Required action> The response must consist of the lines below from the one with "# convertendo de (N, 1) para (N,)" through the one with "os dados corretamente.", exactly as they appear and with both ends kept.
--------
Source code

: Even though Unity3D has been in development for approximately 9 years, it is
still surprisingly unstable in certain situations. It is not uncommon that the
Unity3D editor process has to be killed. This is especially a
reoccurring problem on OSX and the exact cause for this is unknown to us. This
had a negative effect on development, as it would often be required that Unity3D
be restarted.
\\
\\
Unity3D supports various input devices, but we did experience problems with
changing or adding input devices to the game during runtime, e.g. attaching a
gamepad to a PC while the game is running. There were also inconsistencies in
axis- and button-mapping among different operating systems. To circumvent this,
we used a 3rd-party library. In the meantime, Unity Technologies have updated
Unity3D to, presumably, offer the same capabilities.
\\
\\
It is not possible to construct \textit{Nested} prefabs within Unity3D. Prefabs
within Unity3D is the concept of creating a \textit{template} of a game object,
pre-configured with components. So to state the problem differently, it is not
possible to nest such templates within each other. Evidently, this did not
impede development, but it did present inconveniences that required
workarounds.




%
--------
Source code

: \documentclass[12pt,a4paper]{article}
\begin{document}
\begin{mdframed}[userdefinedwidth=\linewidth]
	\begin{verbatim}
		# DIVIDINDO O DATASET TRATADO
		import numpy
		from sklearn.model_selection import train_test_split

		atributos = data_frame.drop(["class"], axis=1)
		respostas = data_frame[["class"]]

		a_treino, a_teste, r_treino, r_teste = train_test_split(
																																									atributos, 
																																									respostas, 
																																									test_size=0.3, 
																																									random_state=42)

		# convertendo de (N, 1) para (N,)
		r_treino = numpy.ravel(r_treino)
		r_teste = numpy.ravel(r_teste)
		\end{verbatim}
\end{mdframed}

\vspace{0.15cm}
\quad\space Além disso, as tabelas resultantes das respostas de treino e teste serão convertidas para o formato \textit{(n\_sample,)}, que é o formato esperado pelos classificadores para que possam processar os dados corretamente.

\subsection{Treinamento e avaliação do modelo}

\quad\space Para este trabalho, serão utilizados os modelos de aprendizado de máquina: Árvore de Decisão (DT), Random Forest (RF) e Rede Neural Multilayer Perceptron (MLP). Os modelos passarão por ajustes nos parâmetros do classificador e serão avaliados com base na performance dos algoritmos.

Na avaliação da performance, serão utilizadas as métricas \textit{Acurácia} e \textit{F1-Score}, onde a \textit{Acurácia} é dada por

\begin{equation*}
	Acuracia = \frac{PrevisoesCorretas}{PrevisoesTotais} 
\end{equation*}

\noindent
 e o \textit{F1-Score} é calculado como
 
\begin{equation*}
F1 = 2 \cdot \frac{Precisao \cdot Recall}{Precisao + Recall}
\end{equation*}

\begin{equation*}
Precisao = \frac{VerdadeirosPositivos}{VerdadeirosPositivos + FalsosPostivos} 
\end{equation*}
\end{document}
--------
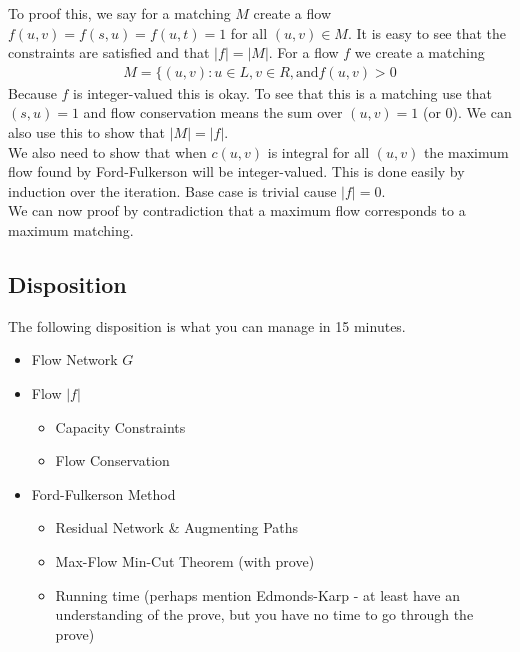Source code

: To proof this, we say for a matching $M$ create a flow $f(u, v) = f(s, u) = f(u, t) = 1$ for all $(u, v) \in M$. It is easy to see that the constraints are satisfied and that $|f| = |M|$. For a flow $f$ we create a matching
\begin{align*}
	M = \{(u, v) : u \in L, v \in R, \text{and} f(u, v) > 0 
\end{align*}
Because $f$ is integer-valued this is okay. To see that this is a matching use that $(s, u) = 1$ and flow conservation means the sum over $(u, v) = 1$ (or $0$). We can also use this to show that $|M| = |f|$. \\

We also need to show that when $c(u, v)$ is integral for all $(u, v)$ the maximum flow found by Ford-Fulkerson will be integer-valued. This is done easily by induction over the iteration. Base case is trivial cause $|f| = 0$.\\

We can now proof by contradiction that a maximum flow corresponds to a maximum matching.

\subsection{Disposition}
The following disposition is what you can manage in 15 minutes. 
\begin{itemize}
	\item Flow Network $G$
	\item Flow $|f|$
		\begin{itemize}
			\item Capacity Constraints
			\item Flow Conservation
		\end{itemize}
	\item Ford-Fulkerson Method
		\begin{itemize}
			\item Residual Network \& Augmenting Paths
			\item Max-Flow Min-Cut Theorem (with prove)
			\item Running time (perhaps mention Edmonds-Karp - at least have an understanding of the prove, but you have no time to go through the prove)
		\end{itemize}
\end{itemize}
--------
Result of this exercise>
		# convertendo de (N, 1) para (N,)
		r_treino = numpy.ravel(r_treino)
		r_teste = numpy.ravel(r_teste)
		\end{verbatim}
\end{mdframed}

\vspace{0.15cm}
\quad\space Além disso, as tabelas resultantes das respostas de treino e teste serão convertidas para o formato \textit{(n\_sample,)}, que é o formato esperado pelos classificadores para que possam processar os dados corretamente.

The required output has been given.